Roadside America Indoor Miniature Village (Gone)

Field review by the editors.

Shartlesville, Pennsylvania

The hazy claims of Roadside America's billboards ("You Have to See It!") have been luring travelers since 1941. It is not until you arrive, passing an incongruously large fiberglass Amish couple, that you know the attraction is actually a miniature village representing small-town America. The late Laurence T. Gieringer crafted the tiny town his entire life -- as a lad, he thought that far-off structures were actually small and not just distant.

A corner of Gieringer's layout.
A corner of Gieringer's layout.

Roadside America is laid out in one big room, nearly 8,000 square feet of running trains, hand-built buildings, and tiny people, with walkways around the perimeter. There are lots of buttons to push to get mechanical things to work, trains to move, or lights to blink. The overhead observation deck is for parents, and has its own set of buttons. Tip: If you spot a particularly bratty kid, you can drive him crazy by shadowing him from above and pushing all the buttons first.

Every aspect of normal life is arrayed in town squares, parks, and railway stations -- though you won't find any pawn shops or tattoo parlors. This is a hallucination of a sanitized America -- Gieringer's happy vision. In fact, since Gieringer died in 1963, nothing has been added and the march of history comes to parade rest, circa 1960.

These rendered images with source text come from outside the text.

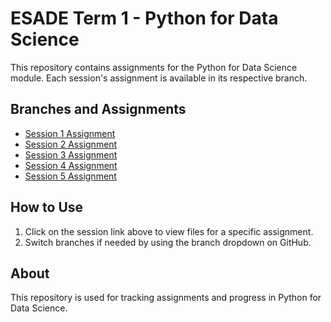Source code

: # ESADE Term 1 - Python for Data Science

This repository contains assignments for the Python for Data Science module. Each session's assignment is available in its respective branch.

## Branches and Assignments

- [Session 1 Assignment](https://github.com/darrendariustan/ESADE-Term-1-PDS/tree/Session1)
- [Session 2 Assignment](https://github.com/darrendariustan/ESADE-Term-1-PDS/tree/Session2)
- [Session 3 Assignment](https://github.com/darrendariustan/ESADE-Term-1-PDS/tree/Session3)
- [Session 4 Assignment](https://github.com/darrendariustan/ESADE-Term-1-PDS/tree/Session4)
- [Session 5 Assignment](https://github.com/darrendariustan/ESADE-Term-1-PDS/tree/Session5)

## How to Use

1. Click on the session link above to view files for a specific assignment.
2. Switch branches if needed by using the branch dropdown on GitHub.

## About

This repository is used for tracking assignments and progress in Python for Data Science.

Of special note is the underground portion of the layout, where you can play tiny tourist and visit Luray Caverns or a coal mine. And the climax of any trip to Roadside America is the every-half-hour Sound and Light show. Night falls over the sleepy town, and a patriotic multimedia slide show illuminates one wall. Over the decades, the color has been accidentally cooked out of the show, which runs on six 1950s style projectors that each hold one slide. It is nonetheless moving when the washed-out images of the Statue of Liberty, Jesus, and the American flag are juxtaposed as music plays, "America the Beautiful." It is indeed, and tiny.

There are other giant train layouts and miniature towns around the U.S., but few have the grandness of Roadside America's vision, its mastery of billboard skill, nor as good a name.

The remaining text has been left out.